══ DATA EXCERPTS ══

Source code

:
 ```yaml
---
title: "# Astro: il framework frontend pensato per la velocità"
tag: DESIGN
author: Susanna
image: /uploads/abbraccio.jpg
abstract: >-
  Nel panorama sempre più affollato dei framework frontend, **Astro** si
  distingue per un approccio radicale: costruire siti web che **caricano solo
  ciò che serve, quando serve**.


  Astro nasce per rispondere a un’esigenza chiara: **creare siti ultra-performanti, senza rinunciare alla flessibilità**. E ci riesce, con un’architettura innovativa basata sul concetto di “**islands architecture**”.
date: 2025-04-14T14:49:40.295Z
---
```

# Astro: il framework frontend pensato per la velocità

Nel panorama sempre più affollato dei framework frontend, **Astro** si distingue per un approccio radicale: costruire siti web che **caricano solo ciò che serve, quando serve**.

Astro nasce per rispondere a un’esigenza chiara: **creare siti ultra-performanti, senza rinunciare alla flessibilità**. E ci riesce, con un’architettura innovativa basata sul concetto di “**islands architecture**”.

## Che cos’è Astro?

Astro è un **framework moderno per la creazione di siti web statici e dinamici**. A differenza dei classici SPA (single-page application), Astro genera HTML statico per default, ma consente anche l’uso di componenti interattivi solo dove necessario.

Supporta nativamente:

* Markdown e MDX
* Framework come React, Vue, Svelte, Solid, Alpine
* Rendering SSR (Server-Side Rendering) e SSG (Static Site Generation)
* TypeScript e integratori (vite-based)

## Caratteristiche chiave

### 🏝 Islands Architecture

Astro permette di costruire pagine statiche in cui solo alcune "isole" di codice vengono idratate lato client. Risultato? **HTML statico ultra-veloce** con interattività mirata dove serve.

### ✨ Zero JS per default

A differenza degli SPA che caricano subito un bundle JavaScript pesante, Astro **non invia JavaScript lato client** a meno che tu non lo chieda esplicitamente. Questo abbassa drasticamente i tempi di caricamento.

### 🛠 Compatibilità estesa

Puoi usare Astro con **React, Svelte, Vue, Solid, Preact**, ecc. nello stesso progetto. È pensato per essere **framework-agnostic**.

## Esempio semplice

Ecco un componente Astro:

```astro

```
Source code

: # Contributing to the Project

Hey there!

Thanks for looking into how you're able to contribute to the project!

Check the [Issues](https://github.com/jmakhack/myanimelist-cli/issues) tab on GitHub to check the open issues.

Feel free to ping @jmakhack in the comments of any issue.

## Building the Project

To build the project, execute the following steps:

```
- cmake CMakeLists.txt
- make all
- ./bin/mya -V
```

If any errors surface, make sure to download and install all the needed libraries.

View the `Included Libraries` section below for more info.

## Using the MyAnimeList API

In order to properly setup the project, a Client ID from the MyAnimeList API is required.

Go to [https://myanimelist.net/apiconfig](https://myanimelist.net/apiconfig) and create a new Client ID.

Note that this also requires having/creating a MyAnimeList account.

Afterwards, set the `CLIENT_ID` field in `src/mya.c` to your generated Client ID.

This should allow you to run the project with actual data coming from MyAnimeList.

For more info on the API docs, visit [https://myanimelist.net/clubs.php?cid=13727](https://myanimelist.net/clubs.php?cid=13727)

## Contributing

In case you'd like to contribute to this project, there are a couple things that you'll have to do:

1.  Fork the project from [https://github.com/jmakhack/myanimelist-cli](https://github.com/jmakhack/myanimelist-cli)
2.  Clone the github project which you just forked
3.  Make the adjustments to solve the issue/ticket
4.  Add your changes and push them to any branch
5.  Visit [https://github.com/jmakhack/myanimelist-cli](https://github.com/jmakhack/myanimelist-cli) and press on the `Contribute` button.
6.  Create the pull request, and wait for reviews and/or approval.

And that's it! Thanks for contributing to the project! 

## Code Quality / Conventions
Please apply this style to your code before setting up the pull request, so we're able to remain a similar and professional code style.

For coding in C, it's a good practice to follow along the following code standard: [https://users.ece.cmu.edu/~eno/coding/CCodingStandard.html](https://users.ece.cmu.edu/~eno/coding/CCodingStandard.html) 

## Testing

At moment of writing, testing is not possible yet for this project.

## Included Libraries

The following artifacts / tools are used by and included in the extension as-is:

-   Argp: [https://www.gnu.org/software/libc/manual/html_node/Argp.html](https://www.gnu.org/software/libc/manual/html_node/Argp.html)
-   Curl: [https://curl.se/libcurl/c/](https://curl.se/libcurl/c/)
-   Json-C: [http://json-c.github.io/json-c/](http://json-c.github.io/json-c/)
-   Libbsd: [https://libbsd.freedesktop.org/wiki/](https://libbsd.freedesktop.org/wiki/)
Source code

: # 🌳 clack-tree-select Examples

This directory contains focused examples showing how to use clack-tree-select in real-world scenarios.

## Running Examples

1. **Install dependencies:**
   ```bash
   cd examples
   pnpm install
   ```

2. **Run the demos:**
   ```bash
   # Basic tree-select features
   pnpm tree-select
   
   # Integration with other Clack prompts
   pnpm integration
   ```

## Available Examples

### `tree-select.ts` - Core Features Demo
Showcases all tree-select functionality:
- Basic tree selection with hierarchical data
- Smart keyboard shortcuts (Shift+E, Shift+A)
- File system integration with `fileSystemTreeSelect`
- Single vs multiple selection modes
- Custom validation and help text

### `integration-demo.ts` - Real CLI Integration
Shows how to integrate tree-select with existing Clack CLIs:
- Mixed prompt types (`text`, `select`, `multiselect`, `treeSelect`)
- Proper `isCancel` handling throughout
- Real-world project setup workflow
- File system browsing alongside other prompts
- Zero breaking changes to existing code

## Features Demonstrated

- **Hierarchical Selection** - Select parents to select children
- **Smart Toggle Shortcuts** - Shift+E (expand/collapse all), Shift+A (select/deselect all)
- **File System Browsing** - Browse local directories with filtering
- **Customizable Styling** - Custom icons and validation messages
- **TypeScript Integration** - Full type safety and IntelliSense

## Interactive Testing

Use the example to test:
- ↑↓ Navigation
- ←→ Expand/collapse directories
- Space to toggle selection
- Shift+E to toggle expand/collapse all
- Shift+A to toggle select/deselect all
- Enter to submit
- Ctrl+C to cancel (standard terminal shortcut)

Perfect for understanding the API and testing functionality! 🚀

═══

Lines that include the word "setup" are to be extracted from the data above.

### RESULT FOR THIS TASK
In order to properly setup the project, a Client ID from the MyAnimeList API is required.
- Real-world project setup workflow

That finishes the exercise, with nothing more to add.